23 February 2008

This Is Not Fair

“This is not fair.” What else is there to say to yourself when, like Jean-Do, you only have the use of one eye and a gorgeous speech therapist is demonstrating how to swallow with her tongue?


And there are many other beautiful things in The Diving Bell and the Butterfly that are simply not fair. To be flashback to the brunette back of your lover’s head, hair snaking in the wind. As he does expertly throughout the film, Schnabel holds this moment so there is the corresponding ache for what has been lost. The first sequence painful in a different way—our eyes get tired watching the static camera blink through red, white and yellow blurs. Though he loosens this initially total subjectivity of the lens (making the film easier to take than, say, Bogart’s Dark Passage), Schnabel often leaves the camera prone, as when Jean-Do tools through Paris in the Jag convertible that is always already a gurney—the trees and rooftops, the Eiffel Tower, the Arc de Triumphe all pass dizzyingly above.

The music, despite a totally unwanted appearance by The Edge, matched the film—Tom Waits and Lou Rawls would be the first two people I’d ask for songs relating to a stroke victim completely paralyzed besides one eye. The classical piece is shared with Hannah and Her Sisters, connecting to this film through harsh romantic choices and startling, strong performances by Max von Sydow (nothing in this life and death film is as nerve-racking as Jean-Do shaving his frail yet commanding father, von Sydow).
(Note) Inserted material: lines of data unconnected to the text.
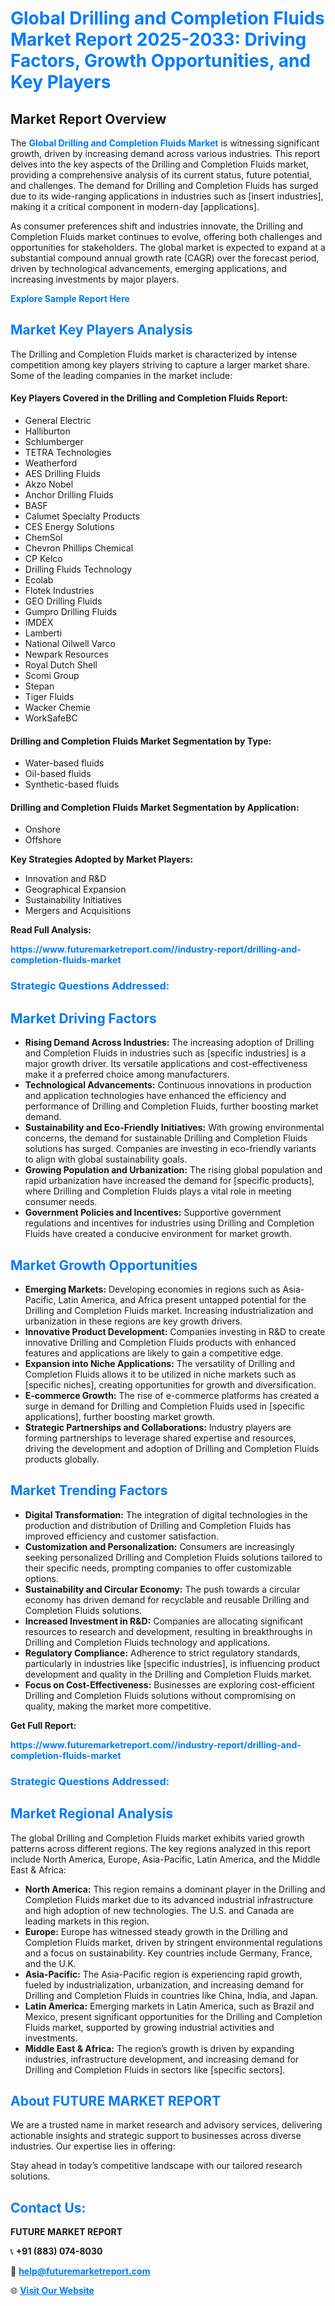 <h1 style="color: #007BFF;">Global Drilling and Completion Fluids Market Report 2025-2033: Driving Factors, Growth Opportunities, and Key Players</h1>

<section id="overview">
<h2>Market Report Overview</h2>
<p>The <a href="https://www.futuremarketreport.com//industry-report/drilling-and-completion-fluids-market" style="color: #007BFF; text-decoration: none;"><strong>Global Drilling and Completion Fluids Market</strong></a> is witnessing significant growth, driven by increasing demand across various industries. This report delves into the key aspects of the Drilling and Completion Fluids market, providing a comprehensive analysis of its current status, future potential, and challenges. The demand for Drilling and Completion Fluids has surged due to its wide-ranging applications in industries such as [insert industries], making it a critical component in modern-day [applications].</p>
<p>As consumer preferences shift and industries innovate, the Drilling and Completion Fluids market continues to evolve, offering both challenges and opportunities for stakeholders. The global market is expected to expand at a substantial compound annual growth rate (CAGR) over the forecast period, driven by technological advancements, emerging applications, and increasing investments by major players.</p>
</section>

<section id="overview">
<p><a href="https://www.futuremarketreport.com//request-sample/reportId=56837" style="color: #007BFF; text-decoration: none;"><strong>Explore Sample Report Here</strong></a></p>
</section>

<section id="key-players">
<h2 style="color: #007BFF;">Market Key Players Analysis</h2>
<p>The Drilling and Completion Fluids market is characterized by intense competition among key players striving to capture a larger market share. Some of the leading companies in the market include:</p>
<h4>Key Players Covered in the Drilling and Completion Fluids Report:</h4>
<ul><li>General Electric</li><li>Halliburton</li><li>Schlumberger</li><li>TETRA Technologies</li><li>Weatherford</li><li>AES Drilling Fluids</li><li>Akzo Nobel</li><li>Anchor Drilling Fluids</li><li>BASF</li><li>Calumet Specialty Products</li><li>CES Energy Solutions</li><li>ChemSol</li><li>Chevron Phillips Chemical</li><li>CP Kelco</li><li>Drilling Fluids Technology</li><li>Ecolab</li><li>Flotek Industries</li><li>GEO Drilling Fluids</li><li>Gumpro Drilling Fluids</li><li>IMDEX</li><li>Lamberti</li><li>National Oilwell Varco</li><li>Newpark Resources</li><li>Royal Dutch Shell</li><li>Scomi Group</li><li>Stepan</li><li>Tiger Fluids</li><li>Wacker Chemie</li><li>WorkSafeBC</li></ul>
<h4>Drilling and Completion Fluids Market Segmentation by Type:</h4>
<ul><li>Water-based fluids</li><li>Oil-based fluids</li><li>Synthetic-based fluids</li></ul>

<h4>Drilling and Completion Fluids Market Segmentation by Application:</h4>
<ul><li>Onshore</li><li>Offshore</li></ul>
<p><strong>Key Strategies Adopted by Market Players:</strong></p>
<ul>
<li>Innovation and R&D</li>
<li>Geographical Expansion</li>
<li>Sustainability Initiatives</li>
<li>Mergers and Acquisitions</li>
</ul>
</section>

<section>
<p><strong>Read Full Analysis: </strong></p><a href="https://www.futuremarketreport.com//industry-report/drilling-and-completion-fluids-market" style="color: #007BFF; text-decoration: none;"><strong>https://www.futuremarketreport.com//industry-report/drilling-and-completion-fluids-market</strong></a>
<h3 style="color: #007BFF;">Strategic Questions Addressed:</h3>
</section>

<section id="driving-factors">
<h2 style="color: #007BFF;">Market Driving Factors</h2>
<ul>
<li><strong>Rising Demand Across Industries:</strong> The increasing adoption of Drilling and Completion Fluids in industries such as [specific industries] is a major growth driver. Its versatile applications and cost-effectiveness make it a preferred choice among manufacturers.</li>
<li><strong>Technological Advancements:</strong> Continuous innovations in production and application technologies have enhanced the efficiency and performance of Drilling and Completion Fluids, further boosting market demand.</li>
<li><strong>Sustainability and Eco-Friendly Initiatives:</strong> With growing environmental concerns, the demand for sustainable Drilling and Completion Fluids solutions has surged. Companies are investing in eco-friendly variants to align with global sustainability goals.</li>
<li><strong>Growing Population and Urbanization:</strong> The rising global population and rapid urbanization have increased the demand for [specific products], where Drilling and Completion Fluids plays a vital role in meeting consumer needs.</li>
<li><strong>Government Policies and Incentives:</strong> Supportive government regulations and incentives for industries using Drilling and Completion Fluids have created a conducive environment for market growth.</li>
</ul>
</section>

<section id="growth-opportunities">
<h2 style="color: #007BFF;">Market Growth Opportunities</h2>
<ul>
<li><strong>Emerging Markets:</strong> Developing economies in regions such as Asia-Pacific, Latin America, and Africa present untapped potential for the Drilling and Completion Fluids market. Increasing industrialization and urbanization in these regions are key growth drivers.</li>
<li><strong>Innovative Product Development:</strong> Companies investing in R&D to create innovative Drilling and Completion Fluids products with enhanced features and applications are likely to gain a competitive edge.</li>
<li><strong>Expansion into Niche Applications:</strong> The versatility of Drilling and Completion Fluids allows it to be utilized in niche markets such as [specific niches], creating opportunities for growth and diversification.</li>
<li><strong>E-commerce Growth:</strong> The rise of e-commerce platforms has created a surge in demand for Drilling and Completion Fluids used in [specific applications], further boosting market growth.</li>
<li><strong>Strategic Partnerships and Collaborations:</strong> Industry players are forming partnerships to leverage shared expertise and resources, driving the development and adoption of Drilling and Completion Fluids products globally.</li>
</ul>
</section>

<section id="trending-factors">
<h2 style="color: #007BFF;">Market Trending Factors</h2>
<ul>
<li><strong>Digital Transformation:</strong> The integration of digital technologies in the production and distribution of Drilling and Completion Fluids has improved efficiency and customer satisfaction.</li>
<li><strong>Customization and Personalization:</strong> Consumers are increasingly seeking personalized Drilling and Completion Fluids solutions tailored to their specific needs, prompting companies to offer customizable options.</li>
<li><strong>Sustainability and Circular Economy:</strong> The push towards a circular economy has driven demand for recyclable and reusable Drilling and Completion Fluids solutions.</li>
<li><strong>Increased Investment in R&D:</strong> Companies are allocating significant resources to research and development, resulting in breakthroughs in Drilling and Completion Fluids technology and applications.</li>
<li><strong>Regulatory Compliance:</strong> Adherence to strict regulatory standards, particularly in industries like [specific industries], is influencing product development and quality in the Drilling and Completion Fluids market.</li>
<li><strong>Focus on Cost-Effectiveness:</strong> Businesses are exploring cost-efficient Drilling and Completion Fluids solutions without compromising on quality, making the market more competitive.</li>
</ul>
</section>

<section>
<p><strong>Get Full Report: </strong></p><a href="https://www.futuremarketreport.com//industry-report/drilling-and-completion-fluids-market" style="color: #007BFF; text-decoration: none;"><strong>https://www.futuremarketreport.com//industry-report/drilling-and-completion-fluids-market</strong></a>
<h3 style="color: #007BFF;">Strategic Questions Addressed:</h3>
</section>


<section id="regional-analysis">
<h2 style="color: #007BFF;">Market Regional Analysis</h2>
<p>The global Drilling and Completion Fluids market exhibits varied growth patterns across different regions. The key regions analyzed in this report include North America, Europe, Asia-Pacific, Latin America, and the Middle East & Africa:</p>
<ul>
<li><strong>North America:</strong> This region remains a dominant player in the Drilling and Completion Fluids market due to its advanced industrial infrastructure and high adoption of new technologies. The U.S. and Canada are leading markets in this region.</li>
<li><strong>Europe:</strong> Europe has witnessed steady growth in the Drilling and Completion Fluids market, driven by stringent environmental regulations and a focus on sustainability. Key countries include Germany, France, and the U.K.</li>
<li><strong>Asia-Pacific:</strong> The Asia-Pacific region is experiencing rapid growth, fueled by industrialization, urbanization, and increasing demand for Drilling and Completion Fluids in countries like China, India, and Japan.</li>
<li><strong>Latin America:</strong> Emerging markets in Latin America, such as Brazil and Mexico, present significant opportunities for the Drilling and Completion Fluids market, supported by growing industrial activities and investments.</li>
<li><strong>Middle East & Africa:</strong> The region’s growth is driven by expanding industries, infrastructure development, and increasing demand for Drilling and Completion Fluids in sectors like [specific sectors].</li>
</ul>
</section>

<footer>
<h2 style="color: #007BFF;">About FUTURE MARKET REPORT</h2>
<p>We are a trusted name in market research and advisory services, delivering actionable insights and strategic support to businesses across diverse industries. Our expertise lies in offering:</p>

<p>Stay ahead in today’s competitive landscape with our tailored research solutions.</p>

<h2 style="color: #007BFF;">Contact Us:</h2>
<p><strong>FUTURE MARKET REPORT</strong></p>
<p>📞 <strong>+91 (883) 074-8030</strong></p>
<p>📧 <strong><a href="mailto:help@futuremarketreport.com" style="color: #007BFF;">help@futuremarketreport.com</a></strong></p>
<p>🌐 <strong><a href="https://www.futuremarketreport.com/" style="color: #007BFF;">Visit Our Website</a></strong></p>
</footer>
I first chuckled then came to understand the Hospital’s Cinecittà: Jean-Do was wheeled out to a strip of concrete with a view to anything, land, sea, lighthouse. This was a flawless metaphor. He had the use of an eye and his memory, all he needed to recreate the film of his life.


Everything is too beautiful—each therapist at the hospital, the mother of Jean-Do’s children, his children, his lover, the imagined 19th century woman at the hospital with the perfect blue satin ruffles to match the perfect waves of the sea. Recursive, lovely crosses hanging from almost every female neck. But Schnabel does not let all this beauty go totally unchecked—Jean-Do’s Helena Christensen-esque lover Henriette is banal, buying a horrible Lourdes virgin lamp; the red light it casts is a damning commentary on their relationship. And when we see her at the end of the film in a flicker, claiming she was “always there,” we know it to be true in only the worst way.


Finally, it seems to me everything in The Diving Bell and the Butterfly was a more attenuated version of the writing process. In our imaginations, we can free-float in our most lush memories, every color as superbright as those in this film. But to write them out is brutally difficult (the rhythm of a sentence vs. the rhythm of a camera pan). So as Jean-Do squeezes out his few sentences a day I kept thinking, that’s a pretty good output. He even requests a book by Graham Greene, the model of writing diligence, who produced 500 words a day or bust. In the end, Jean-Do makes a slender, vivid and moving book in less than a year. Or a book I assume to be vivid and moving—I just watched the movie.